• WORK TASK: Could you reproduce the lines below from the one with "Progress indicator widgets." through the one with "Wachiye, Jason Felice"? Keep both ends and add nothing.

• DATA TO USE:
# # #

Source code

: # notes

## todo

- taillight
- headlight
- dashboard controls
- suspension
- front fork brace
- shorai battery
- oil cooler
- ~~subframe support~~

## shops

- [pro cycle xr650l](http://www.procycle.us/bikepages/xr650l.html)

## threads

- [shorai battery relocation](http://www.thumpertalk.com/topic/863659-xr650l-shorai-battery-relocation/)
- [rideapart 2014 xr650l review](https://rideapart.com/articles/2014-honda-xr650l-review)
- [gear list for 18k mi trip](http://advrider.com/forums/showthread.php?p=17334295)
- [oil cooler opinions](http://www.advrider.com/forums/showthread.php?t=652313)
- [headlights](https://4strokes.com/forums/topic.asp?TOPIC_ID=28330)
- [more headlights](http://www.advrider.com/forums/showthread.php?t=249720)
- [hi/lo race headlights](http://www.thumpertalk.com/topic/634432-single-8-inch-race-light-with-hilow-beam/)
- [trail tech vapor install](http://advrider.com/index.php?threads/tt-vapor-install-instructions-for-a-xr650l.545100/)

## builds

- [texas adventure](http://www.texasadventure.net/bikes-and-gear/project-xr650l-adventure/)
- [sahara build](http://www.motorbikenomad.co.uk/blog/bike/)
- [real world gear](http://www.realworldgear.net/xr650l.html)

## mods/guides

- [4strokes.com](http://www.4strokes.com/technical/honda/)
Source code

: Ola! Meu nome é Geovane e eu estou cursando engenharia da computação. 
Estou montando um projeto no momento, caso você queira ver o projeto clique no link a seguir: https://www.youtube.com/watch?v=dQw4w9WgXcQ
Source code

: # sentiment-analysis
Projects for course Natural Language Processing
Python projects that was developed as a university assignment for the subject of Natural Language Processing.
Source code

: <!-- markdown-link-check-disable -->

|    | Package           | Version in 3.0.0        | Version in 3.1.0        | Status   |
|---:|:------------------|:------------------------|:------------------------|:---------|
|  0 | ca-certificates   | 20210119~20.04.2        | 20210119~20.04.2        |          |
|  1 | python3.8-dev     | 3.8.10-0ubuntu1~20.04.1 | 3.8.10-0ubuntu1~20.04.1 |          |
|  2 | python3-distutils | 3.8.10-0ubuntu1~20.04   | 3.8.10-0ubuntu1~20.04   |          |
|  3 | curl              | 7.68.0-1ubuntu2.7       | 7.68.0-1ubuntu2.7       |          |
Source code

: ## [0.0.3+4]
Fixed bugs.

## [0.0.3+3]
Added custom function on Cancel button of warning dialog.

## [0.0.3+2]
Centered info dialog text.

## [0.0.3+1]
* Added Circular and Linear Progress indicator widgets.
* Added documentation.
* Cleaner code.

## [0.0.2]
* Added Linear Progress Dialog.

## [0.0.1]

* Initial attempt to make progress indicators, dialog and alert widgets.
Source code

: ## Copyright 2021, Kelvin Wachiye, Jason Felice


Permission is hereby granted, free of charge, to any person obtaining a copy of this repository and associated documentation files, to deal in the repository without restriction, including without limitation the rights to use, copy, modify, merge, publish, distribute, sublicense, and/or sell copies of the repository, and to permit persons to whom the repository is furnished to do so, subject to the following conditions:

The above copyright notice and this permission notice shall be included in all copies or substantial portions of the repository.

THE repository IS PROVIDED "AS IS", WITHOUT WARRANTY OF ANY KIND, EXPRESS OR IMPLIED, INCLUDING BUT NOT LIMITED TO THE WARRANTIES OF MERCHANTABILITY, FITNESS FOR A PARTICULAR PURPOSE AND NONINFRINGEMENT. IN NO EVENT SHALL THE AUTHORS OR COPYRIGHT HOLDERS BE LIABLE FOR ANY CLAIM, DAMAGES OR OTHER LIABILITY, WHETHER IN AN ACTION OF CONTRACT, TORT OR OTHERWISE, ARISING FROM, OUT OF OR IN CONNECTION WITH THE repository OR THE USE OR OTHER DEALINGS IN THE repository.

# # #

• RESULT FOR THIS EXERCISE:
* Added Circular and Linear Progress indicator widgets.
* Added documentation.
* Cleaner code.

## [0.0.2]
* Added Linear Progress Dialog.

## [0.0.1]

* Initial attempt to make progress indicators, dialog and alert widgets.
Source code

: ## Copyright 2021, Kelvin Wachiye, Jason Felice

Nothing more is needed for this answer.